- [Task directions] Below are some records. Reproduce them exactly from their first line through the line with "scripts, and templates.</span></span>", inclusive.

[Opening Materials provided section]

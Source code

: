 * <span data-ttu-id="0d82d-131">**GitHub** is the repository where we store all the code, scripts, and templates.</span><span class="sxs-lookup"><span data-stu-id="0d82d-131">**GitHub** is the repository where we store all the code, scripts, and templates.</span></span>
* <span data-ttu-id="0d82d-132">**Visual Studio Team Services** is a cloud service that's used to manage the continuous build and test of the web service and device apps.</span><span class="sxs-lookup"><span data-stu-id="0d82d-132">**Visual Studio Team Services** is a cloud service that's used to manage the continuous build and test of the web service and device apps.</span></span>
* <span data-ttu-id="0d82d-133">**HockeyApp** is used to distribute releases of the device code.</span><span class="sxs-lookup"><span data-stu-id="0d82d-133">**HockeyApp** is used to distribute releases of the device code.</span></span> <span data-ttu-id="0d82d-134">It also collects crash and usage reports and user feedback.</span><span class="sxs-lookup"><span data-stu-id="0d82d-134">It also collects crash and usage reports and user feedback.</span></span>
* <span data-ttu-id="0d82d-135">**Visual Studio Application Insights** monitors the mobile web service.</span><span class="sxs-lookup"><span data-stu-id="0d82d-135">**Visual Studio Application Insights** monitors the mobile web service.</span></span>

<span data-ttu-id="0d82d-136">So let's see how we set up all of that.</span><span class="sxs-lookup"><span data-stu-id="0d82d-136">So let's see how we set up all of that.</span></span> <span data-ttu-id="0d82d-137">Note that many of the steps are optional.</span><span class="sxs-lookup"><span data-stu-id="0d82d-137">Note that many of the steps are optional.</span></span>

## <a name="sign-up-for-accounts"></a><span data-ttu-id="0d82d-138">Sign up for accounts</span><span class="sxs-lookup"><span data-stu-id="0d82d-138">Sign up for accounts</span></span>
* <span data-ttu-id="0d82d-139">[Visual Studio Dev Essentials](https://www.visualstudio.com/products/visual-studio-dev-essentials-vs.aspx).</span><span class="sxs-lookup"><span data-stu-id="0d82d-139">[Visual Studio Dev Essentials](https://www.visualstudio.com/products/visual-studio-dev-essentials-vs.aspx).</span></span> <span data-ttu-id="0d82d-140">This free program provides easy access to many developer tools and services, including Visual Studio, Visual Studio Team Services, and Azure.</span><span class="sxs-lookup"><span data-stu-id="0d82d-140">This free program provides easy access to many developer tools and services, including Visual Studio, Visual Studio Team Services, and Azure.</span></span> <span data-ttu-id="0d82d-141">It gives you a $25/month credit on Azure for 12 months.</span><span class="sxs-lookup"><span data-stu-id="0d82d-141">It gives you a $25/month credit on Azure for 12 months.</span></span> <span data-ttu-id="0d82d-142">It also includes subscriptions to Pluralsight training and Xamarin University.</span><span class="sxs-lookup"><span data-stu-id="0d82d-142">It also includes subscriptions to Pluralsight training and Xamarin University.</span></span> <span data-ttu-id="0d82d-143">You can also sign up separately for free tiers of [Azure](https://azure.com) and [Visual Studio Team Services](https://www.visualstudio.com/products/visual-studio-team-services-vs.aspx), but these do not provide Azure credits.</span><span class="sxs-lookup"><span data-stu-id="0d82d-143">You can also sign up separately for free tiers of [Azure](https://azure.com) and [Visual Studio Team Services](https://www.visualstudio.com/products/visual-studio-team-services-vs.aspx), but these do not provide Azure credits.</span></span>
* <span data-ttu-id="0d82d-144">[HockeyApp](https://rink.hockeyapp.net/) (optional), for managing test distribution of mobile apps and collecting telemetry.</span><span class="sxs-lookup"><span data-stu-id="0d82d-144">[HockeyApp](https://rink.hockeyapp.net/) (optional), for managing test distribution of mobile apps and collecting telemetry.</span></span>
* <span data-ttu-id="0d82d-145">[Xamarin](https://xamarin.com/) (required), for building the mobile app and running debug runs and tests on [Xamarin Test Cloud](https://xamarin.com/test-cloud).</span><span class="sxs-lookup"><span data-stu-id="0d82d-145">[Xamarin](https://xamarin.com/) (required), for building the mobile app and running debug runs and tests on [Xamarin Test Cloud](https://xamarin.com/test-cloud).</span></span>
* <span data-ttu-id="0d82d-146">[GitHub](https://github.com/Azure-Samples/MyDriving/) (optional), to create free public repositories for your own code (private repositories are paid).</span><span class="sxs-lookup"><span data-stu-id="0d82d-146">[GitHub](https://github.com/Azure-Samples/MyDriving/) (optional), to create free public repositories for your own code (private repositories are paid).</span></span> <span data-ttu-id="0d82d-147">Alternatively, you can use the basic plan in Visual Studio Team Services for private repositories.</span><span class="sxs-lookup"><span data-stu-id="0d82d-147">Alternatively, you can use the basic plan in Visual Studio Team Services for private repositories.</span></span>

[Closing Materials provided section]

- [Response area]
Source code

: * <span data-ttu-id="0d82d-131">**GitHub** is the repository where we store all the code, scripts, and templates.</span><span class="sxs-lookup"><span data-stu-id="0d82d-131">**GitHub** is the repository where we store all the code, scripts, and templates.</span></span>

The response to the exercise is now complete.